Over the past few weeks I have started to think about what I will do next year. As far as working abroad is concerned, it is something which needs plenty of thought. I think it’s important for me to begin this thought process now to give myself time to assess all of the potential avenues for the year ahead.
I have considered the possibility of teaching in South Korea next year, enough so that I have even posted my CV/resume on a few of the ESL websites. The lure of money is certainly enticing. South Korean schools, both private and public, pay around the highest wages in the world for ESL teachers (English as a Secondary Language), only second to Dubai as far as I’m aware. Having had plenty of responses from various schools around the country so far it would be perfectly feasible for me to teach there next year, or even sooner if I was to choose to do so. However, I am of course contracted to the TLG programme until December of this year, and I have absolutely no desire to cut short my time here.
Aside from looking into the possibility of teaching in South Korea, I have also been considering staying in Georgia into 2012. The reasons for this? Feeling happy and content here are certainly big factors. I’ve yet to have any significant problems living in this country and I don’t envisage this changing over the coming months. Furthermore, I feel I am picking up the language quite well. I’m almost mastered their alphabet (33 letters as standard) and I can pronounce almost all of them. Reading is much more manageable than it was a few months ago, albeit it’s still a slow process. I am currently trying to learn some grammar too. Since coming back from Turkey I have realised just how much Georgian I know, because as I alluded to in a previous blog, I knew next to no Turkish when I was there. Coming back to Georgia it was so refreshing being able to speak to people, even if it was just the basics.
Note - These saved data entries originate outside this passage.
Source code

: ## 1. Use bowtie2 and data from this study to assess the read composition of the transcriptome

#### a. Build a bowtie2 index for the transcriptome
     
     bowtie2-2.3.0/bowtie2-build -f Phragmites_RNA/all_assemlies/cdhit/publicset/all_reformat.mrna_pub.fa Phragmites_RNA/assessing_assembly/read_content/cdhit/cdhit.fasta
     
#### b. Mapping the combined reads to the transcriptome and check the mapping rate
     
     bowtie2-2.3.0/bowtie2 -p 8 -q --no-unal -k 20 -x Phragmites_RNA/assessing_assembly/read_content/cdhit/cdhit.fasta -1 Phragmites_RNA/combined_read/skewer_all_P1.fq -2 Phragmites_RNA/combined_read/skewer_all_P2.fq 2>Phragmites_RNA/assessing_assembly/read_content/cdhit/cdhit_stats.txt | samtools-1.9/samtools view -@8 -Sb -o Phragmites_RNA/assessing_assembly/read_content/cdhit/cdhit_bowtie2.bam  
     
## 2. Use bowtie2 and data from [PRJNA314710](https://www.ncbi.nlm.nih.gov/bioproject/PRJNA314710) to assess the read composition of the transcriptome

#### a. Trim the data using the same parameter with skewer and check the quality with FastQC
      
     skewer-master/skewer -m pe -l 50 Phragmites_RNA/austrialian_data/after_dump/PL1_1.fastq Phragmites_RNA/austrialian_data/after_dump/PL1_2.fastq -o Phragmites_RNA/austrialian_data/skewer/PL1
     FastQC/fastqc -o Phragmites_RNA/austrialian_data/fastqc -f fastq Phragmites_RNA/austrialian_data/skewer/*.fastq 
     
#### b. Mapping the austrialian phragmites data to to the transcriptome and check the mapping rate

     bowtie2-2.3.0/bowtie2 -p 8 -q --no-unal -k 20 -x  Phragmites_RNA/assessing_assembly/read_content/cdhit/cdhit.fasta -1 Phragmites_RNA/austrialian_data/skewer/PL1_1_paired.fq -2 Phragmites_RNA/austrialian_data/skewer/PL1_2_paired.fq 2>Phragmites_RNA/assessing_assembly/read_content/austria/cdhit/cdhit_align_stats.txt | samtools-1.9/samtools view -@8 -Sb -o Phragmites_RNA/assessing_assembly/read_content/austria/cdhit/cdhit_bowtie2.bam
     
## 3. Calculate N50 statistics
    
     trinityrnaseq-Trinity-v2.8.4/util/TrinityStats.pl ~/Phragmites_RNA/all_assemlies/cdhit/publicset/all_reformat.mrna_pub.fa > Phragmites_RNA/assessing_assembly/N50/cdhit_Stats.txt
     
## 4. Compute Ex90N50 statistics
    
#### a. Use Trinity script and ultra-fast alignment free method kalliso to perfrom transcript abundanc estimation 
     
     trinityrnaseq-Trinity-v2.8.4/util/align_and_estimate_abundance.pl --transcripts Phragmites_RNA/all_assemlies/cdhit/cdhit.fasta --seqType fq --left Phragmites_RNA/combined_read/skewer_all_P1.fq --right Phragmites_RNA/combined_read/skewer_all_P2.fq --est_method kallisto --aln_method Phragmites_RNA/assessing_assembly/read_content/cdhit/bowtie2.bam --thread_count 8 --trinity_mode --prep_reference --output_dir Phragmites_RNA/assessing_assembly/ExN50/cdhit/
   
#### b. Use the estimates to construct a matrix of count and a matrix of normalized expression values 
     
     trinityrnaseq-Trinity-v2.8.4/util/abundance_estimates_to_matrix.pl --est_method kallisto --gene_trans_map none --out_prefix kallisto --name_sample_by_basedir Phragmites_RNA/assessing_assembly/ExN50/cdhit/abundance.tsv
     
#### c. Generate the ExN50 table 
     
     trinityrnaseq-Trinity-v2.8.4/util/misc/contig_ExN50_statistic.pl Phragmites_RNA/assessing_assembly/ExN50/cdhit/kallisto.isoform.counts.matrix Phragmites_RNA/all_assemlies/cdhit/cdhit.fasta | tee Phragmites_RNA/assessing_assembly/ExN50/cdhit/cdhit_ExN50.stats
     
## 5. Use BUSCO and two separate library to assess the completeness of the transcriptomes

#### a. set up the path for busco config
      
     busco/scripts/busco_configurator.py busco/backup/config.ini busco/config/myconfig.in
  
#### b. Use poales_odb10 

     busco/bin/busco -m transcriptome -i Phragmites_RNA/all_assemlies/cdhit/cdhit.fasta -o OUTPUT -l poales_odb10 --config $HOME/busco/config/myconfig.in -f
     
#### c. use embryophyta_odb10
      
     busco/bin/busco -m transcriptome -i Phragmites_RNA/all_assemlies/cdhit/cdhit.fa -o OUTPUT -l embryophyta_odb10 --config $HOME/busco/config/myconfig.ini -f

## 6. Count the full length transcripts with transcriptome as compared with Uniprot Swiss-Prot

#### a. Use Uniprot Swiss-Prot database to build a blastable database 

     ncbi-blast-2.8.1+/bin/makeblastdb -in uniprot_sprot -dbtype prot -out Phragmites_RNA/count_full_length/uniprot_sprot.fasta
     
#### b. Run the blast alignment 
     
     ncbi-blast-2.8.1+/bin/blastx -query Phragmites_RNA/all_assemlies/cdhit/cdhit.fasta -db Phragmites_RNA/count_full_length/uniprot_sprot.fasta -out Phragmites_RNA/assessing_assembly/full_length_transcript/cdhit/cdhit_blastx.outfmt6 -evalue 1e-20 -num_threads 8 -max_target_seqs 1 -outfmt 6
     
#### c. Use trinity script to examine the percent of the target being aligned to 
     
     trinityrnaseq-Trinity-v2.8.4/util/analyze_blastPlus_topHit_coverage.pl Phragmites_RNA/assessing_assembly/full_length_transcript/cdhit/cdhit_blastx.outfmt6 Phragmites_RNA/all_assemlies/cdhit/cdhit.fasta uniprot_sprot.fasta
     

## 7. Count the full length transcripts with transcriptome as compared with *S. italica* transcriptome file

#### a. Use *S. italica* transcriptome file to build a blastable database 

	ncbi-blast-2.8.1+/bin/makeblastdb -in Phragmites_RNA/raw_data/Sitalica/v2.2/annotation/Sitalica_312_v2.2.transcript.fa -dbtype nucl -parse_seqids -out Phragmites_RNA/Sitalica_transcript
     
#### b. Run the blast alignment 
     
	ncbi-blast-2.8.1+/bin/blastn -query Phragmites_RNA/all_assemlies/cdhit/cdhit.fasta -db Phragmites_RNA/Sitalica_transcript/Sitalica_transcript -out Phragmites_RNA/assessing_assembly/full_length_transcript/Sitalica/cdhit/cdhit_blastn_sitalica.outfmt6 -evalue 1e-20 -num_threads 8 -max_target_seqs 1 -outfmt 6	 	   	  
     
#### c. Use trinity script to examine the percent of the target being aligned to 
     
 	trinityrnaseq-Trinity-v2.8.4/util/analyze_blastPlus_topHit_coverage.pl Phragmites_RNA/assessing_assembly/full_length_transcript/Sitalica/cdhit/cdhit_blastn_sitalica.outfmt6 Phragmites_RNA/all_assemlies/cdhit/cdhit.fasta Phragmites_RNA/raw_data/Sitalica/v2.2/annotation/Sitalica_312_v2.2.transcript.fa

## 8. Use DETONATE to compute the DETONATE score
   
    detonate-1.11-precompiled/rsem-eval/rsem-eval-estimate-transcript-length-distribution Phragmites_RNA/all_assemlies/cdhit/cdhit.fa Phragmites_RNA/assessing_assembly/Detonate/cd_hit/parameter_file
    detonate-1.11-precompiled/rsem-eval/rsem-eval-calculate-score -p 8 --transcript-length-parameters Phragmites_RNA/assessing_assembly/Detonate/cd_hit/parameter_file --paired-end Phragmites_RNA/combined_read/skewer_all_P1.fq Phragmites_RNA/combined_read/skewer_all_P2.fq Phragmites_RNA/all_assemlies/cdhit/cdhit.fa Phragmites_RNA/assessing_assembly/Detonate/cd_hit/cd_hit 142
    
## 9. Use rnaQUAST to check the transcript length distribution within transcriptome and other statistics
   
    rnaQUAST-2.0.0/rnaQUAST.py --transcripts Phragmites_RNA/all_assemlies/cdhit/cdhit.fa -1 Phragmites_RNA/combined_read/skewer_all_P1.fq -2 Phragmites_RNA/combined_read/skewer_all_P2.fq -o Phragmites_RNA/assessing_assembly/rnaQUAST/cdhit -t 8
If I was to stay in Georgia in 2012 I could easily continue with the TLG programme. I’d certainly consider this, although I’d ideally be looking for something on the side. Private tutoring, perhaps. I’d likely be living in my own place and I can’t say I’d be able to survive on the TLG income alone. I am going to keep my eyes on some of the Georgian jobs websites over the coming months to see if there are any opportunities in the city. I’d love to work for the British Embassy or British Council, but to be truthful I’m not sure how qualified I am. I’ll just be patient in the mean time and continue to browse relevant websites to see if there are any potential opportunities for me.
To surmise what I’ve said in the above paragraphs, I only really see myself being in Georgia or South Korea next year. Of course, I could always end up in a different country, but in all probability I will be in either Georgia or South Korea. My long-term ambition is to become a teacher in the UK, whether it’s teaching in a primary or secondary school (that’s elementary and high school respectively, for our American friends), but I don’t feel I am ready for that just yet. I want to make the most of being young and I feel travelling the world – and teaching English along the way – is the best way to do this for me.
I am very excited about my future prospects. Wherever I will be I know I will always be appreciative of coming to Georgia because it has given me an experience unlike any other. Leaving Scotland was a brave move for me because I had never been away from my friends and family for any great length of time. But retrospect is a fine thing and looking back it was probably the best decisions I have ever made.